Things I’m Reading: Accidental Saints- Finding God in All the Wrong People

accidental

I don’t always pick up books right when they come out, but Nadia’s new work caught my attention a while ago, so I got it soon after it was released.  Accidental Saints is a great read.  It’s brutally honest.  Right of the bat I connected with the author’s sincerity and vulnerability. It’s got lots of cussing- which for some reason makes it feel more real to me.  It’s funny as hell.  You can tell that the author, Nadia Bolz-Webber, spent some time as comedian.  And it’s stinging with grace.  Essentially, it’s a memoir and a series of reflections written by a female Lutheran who’s found herself a Pastor of a church in Denver called House for All Saints and Sinners.
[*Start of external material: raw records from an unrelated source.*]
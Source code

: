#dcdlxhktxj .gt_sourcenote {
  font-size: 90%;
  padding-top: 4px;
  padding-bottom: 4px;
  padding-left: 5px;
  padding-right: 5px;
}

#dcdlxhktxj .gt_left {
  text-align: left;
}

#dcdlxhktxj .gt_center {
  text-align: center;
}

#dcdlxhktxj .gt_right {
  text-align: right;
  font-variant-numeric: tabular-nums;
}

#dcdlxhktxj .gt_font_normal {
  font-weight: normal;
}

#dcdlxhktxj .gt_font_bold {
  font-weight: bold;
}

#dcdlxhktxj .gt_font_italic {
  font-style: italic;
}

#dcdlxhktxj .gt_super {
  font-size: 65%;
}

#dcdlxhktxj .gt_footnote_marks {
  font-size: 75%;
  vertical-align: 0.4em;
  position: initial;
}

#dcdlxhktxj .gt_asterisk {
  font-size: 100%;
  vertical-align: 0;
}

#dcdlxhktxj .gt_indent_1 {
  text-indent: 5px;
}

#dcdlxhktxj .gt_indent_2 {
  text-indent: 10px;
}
As a pastor myself, I come across a lot of books written by other pastors.  Usually, they are more of the same regurgitated, feel-good, church-y, sermons-turned-to-books kind of things.  Accidental Saints is an antidote to these offerings as it sincerely explores the every day experience of messed up people and a messed up pastor finding God in the midst of their messiness.  I can’t begin to explain how refreshing and encouraging it was to read the stories of Nadia’s failures, proclivities, and insecurities, and how the good news of Jesus meets her in all of it.

It’s possible that being pastor, and probably sharing some of the same convictions as the author, that I resonated with the book more than others might, but I can’t help but think that it is a great picture of what Christianity is all about.  I loved the candidness in which Nadia shared her frustrations, doubts, and hopes with regards to her faith and relationship with the church.  I appreciated her connection to liturgy and the church calendar even though I don’t come from a tradition that emphasizes them.  When I finished the book, I felt more aware of God’s grace and believed in church more than when I started it.  I think that means it was good.  Did I mention she cusses a lot?
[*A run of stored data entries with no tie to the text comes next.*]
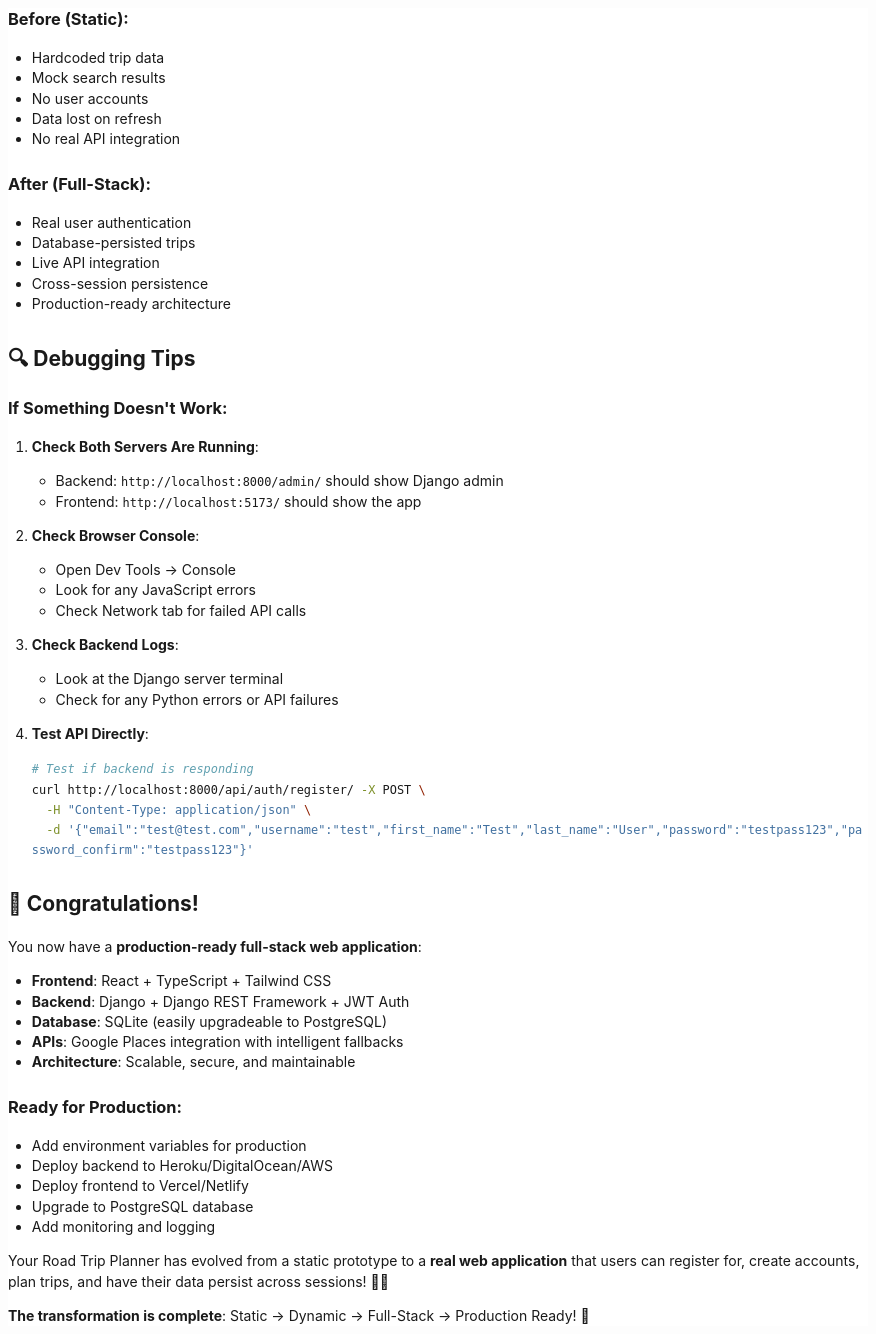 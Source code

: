 ### **Before (Static):**
- Hardcoded trip data
- Mock search results
- No user accounts
- Data lost on refresh
- No real API integration

### **After (Full-Stack):**
- Real user authentication
- Database-persisted trips
- Live API integration
- Cross-session persistence
- Production-ready architecture

## 🔍 **Debugging Tips**

### **If Something Doesn't Work:**

1. **Check Both Servers Are Running**:
   - Backend: `http://localhost:8000/admin/` should show Django admin
   - Frontend: `http://localhost:5173/` should show the app

2. **Check Browser Console**:
   - Open Dev Tools → Console
   - Look for any JavaScript errors
   - Check Network tab for failed API calls

3. **Check Backend Logs**:
   - Look at the Django server terminal
   - Check for any Python errors or API failures

4. **Test API Directly**:
   ```bash
   # Test if backend is responding
   curl http://localhost:8000/api/auth/register/ -X POST \
     -H "Content-Type: application/json" \
     -d '{"email":"test@test.com","username":"test","first_name":"Test","last_name":"User","password":"testpass123","password_confirm":"testpass123"}'
   ```

## 🎉 **Congratulations!**

You now have a **production-ready full-stack web application**:

- **Frontend**: React + TypeScript + Tailwind CSS
- **Backend**: Django + Django REST Framework + JWT Auth
- **Database**: SQLite (easily upgradeable to PostgreSQL)
- **APIs**: Google Places integration with intelligent fallbacks
- **Architecture**: Scalable, secure, and maintainable

### **Ready for Production:**
- Add environment variables for production
- Deploy backend to Heroku/DigitalOcean/AWS
- Deploy frontend to Vercel/Netlify
- Upgrade to PostgreSQL database
- Add monitoring and logging

Your Road Trip Planner has evolved from a static prototype to a **real web application** that users can register for, create accounts, plan trips, and have their data persist across sessions! 🚗✨

**The transformation is complete**: Static → Dynamic → Full-Stack → Production Ready! 🎯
Accidental Saints is a fun read that I would recommend to anyone who’s interested in Christianity, church stuff, spirituality, gender issues in the church, or Jesus.

Below is a link to the book on Amazon, but before that I wanted to highlight a few of my favorite quotes:

From Nadia's Facebook page

From Nadia’s Facebook page

“Never once did Jesus scan the room for the best example of  holy living and send that person out to tell others about him. He always sent stumblers and sinners. I find that comforting.”
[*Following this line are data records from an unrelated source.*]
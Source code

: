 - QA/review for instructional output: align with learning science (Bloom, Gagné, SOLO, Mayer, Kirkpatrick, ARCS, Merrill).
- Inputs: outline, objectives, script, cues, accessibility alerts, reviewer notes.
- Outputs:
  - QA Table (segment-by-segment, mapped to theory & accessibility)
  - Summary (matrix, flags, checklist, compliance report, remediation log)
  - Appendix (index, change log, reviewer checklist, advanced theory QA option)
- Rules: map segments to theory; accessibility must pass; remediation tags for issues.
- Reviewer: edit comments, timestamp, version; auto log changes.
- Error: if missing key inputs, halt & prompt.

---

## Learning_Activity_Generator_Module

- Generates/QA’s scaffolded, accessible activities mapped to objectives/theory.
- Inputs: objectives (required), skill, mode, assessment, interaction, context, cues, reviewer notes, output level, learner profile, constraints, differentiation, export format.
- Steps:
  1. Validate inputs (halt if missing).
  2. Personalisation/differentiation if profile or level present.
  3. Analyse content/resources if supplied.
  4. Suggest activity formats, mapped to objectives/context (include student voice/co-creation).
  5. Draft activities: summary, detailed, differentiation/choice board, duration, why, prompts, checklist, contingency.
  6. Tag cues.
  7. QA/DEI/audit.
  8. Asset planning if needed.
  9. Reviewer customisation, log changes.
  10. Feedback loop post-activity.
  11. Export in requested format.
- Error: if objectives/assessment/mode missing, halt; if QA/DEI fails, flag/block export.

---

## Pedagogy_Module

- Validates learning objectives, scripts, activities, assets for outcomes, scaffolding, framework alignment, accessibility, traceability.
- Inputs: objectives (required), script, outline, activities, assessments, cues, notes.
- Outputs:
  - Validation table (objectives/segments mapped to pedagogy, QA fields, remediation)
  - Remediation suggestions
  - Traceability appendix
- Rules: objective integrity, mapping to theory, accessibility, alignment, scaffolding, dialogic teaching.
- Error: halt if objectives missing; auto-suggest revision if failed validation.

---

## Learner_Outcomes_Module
“My spirituality is most active, not in meditation, but in the moments when: I realize God may have gotten something beautiful done through me despite the fact that I am an asshole, and when I am confronted by the mercy of the gospel so much that I cannot hate my enemies, and when I am unable to judge the sin of someone else (which, let’s be honest, I love to do) because my own crap is too much in the way, and when I have to bear witness to another human being’s suffering despite my desire to be left alone, and when I am forgiven by someone even though I don’t deserve it and my forgiver does this because he, too, is trapped by the gospel, and when traumatic things happen in the world and I have nowhere to place them or make sense of them but what I do have is a group of people who gather with me every week, people who will mourn and pray with me over the devastation of something like a school shooting, and when I end up changed by loving someone I’d never choose out of a catalog but whom God sends my way to teach me about God’s love.”

“Church is messed up. I know that. People, including me, have been hurt by it. But as my United Church of  Christ pastor friend Heather says, “Church isn’t perfect. It’s practice.” Among God’s people, those who have been knocked on their asses by the grace of  God, we practice giving and receiving the undeserved. And receiving grace is basically the best shitty feeling in the world. I don’t want to need it. Preferably I could just do it all and be it all and never mess up. That may be what I would prefer, but it is never what I need. I need to be broken apart and put back into a different shape by that merging of things human and divine, which is really screwing up and receiving grace and love and forgiveness rather than receiving what I really deserve. I need the very thing that I will do everything I can to avoid needing. The sting of grace is not unlike the sting of  being loved well, because when we are loved well, it is inextricably linked to all the times we have not been loved well, all the times we ourselves have not loved others well, and all the things we’ve done or not done that feel like evidence against our worthiness.”
“it has been my experience that what makes us the saints of  God is not our ability to be saintly but rather God’s ability to work through sinners.”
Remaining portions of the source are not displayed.